Hartman, together with oral pathologist Col. Bob Brannon and their wives, was on vacation in Yugoslavia when, on Oct. 23, 1983, a suicide truck bomber exploded his vehicle in the international military compound near the Beirut airport, killing 241 American servicemen. They had stopped at Aviano Air Base, Italy, looking to spend the night before proceeding on. Instead, Hartman recalled, he and Brannon “were immediately kind of put under house arrest and told to get [our] fannies back to Frankfurt” where the bodies were being transported.
Hartman was chairman of the Department of Oral Pathology when, on Dec. 12, 1985, an overloaded charter flight carrying soldiers from the 101st Airborne Division crashed shortly after takeoff at Gander, Newfoundland. Hartman noted that because “almost all the victims were just totally burned,” Morlang’s dental identification software, used to a limited extent on the Jonestown victims, was used “a lot with the Gander incident.”
Though full integration of the military would have to wait until President Harry Truman’s executive order in January 1948, African-American dentists were commissioned into the Dental Service’s ranks as early as World War I. In World War II, 132 African-American dentists were in uniform. Hampton Green, Jr., who entered the Air Force as a dentist in 1954, served 30 years and was one of the first African-American Air Force dentists to rise to the rank of colonel in 1971. In 2014, Maj. Gen. (Dr.) Roosevelt Allen became the first African-American assistant surgeon general for Dental Services.
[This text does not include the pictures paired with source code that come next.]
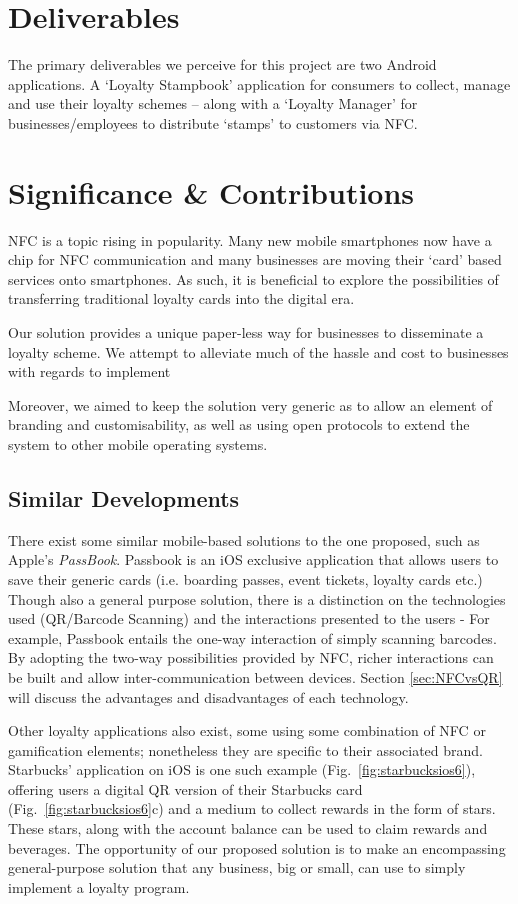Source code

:\section{Deliverables}
The primary deliverables we perceive for this project are two Android applications. A `Loyalty Stampbook' application for consumers to collect, manage and use their loyalty schemes -- along with a `Loyalty Manager' for businesses/employees to distribute `stamps' to customers via NFC.  

\section{Significance \& Contributions}
NFC is a topic rising in popularity. Many new mobile smartphones now have a chip for NFC communication and many businesses are moving their `card' based services onto smartphones. As such, it is beneficial to explore the possibilities of transferring traditional loyalty cards into the digital era. 

Our solution provides a unique paper-less way for businesses to disseminate a loyalty scheme. We attempt to alleviate much of the hassle and cost to businesses with regards to implement

Moreover, we aimed to keep the solution very generic as to allow an element of branding and customisability, as well as using open protocols to extend the system to other mobile operating systems.   

\subsection{Similar Developments}
There exist some similar mobile-based solutions to the one proposed, such as Apple's \emph{PassBook}. Passbook is an iOS exclusive application that allows users to save their generic cards (i.e. boarding passes, event tickets, loyalty cards etc.) Though also a general purpose solution, there is a distinction on the technologies used (QR/Barcode Scanning) and the interactions presented to the users - For example, Passbook entails the one-way interaction of simply scanning barcodes. By adopting the two-way possibilities provided by NFC, richer interactions can be built and allow inter-communication between devices. Section \ref{sec:NFCvsQR} will discuss the advantages and disadvantages of each technology.

Other loyalty applications also exist, some using some combination of NFC or gamification elements; nonetheless they are specific to their associated brand. Starbucks' application on iOS is one such example (Fig.~\ref{fig:starbucksios6}), offering users a digital QR version of their Starbucks card (Fig.~\ref{fig:starbucksios6}c) and a medium to collect rewards in the form of stars. These stars, along with the account balance can be used to claim rewards and beverages. The opportunity of our proposed solution is to make an encompassing general-purpose solution that any business, big or small, can use to simply implement a loyalty program.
In 1953, Raya Rachlin became the first woman to be commissioned an Air Force dentist, and would be the service’s only female dentist until well into the 1960s. By the 1980s, about 10 percent of the service’s dentists were women. In 1998, Col. Susan J. Smythe was the first woman appointed to a command dental surgeon position, at Space Command, Peterson Air Force Base (AFB), Colorado. At the start of the 21st century, the number of female Air Force dentists had risen to just under 15 percent.
It’s no surprise that the Air Force Dental Service was tasked to provide “optimum dental care to the space pilots, as well as finding a way to provide emergency dental care during prolonged space flight.” Guidelines for aerospace dentistry were first issued by the Surgeon General’s Office in 1957. When NASA began operations in Houston during the 1960s, dental care for the astronauts was primarily conducted by nearby Ellington AFB, Texas, with additional support from dentists at Lackland AFB in San Antonio, Texas. In 1962, shortly before his historic orbital space flight, dentists at Lackland were called upon to fix a tooth Lt. Col. John Glenn had chipped.
Because the single-man Mercury missions were so short, in-flight dental provisions were unnecessary. Astronauts for the longer two-man Gemini missions were supplied with a toothbrush. With the three-man Apollo program and its goal of landing men on the moon, aerospace dentistry became fully developed. Dental researchers at the Air Force’s School of Aviation Medicine faced challenges presented by long-term weightless flight in a cramped space that were, in a word, unique. They ranged from basic care such as the brushing and flossing of teeth, to mission-threatening issues such as barodontalgia.
The detergents in regular toothpastes foam excessively in zero gravity conditions. And astronauts had no place to dispose of saliva and dentifrice in the cramped Apollo cabin. To overcome this, Maj. Ira Shannon created “Nasadent,” a foamless ingestible dentifrice.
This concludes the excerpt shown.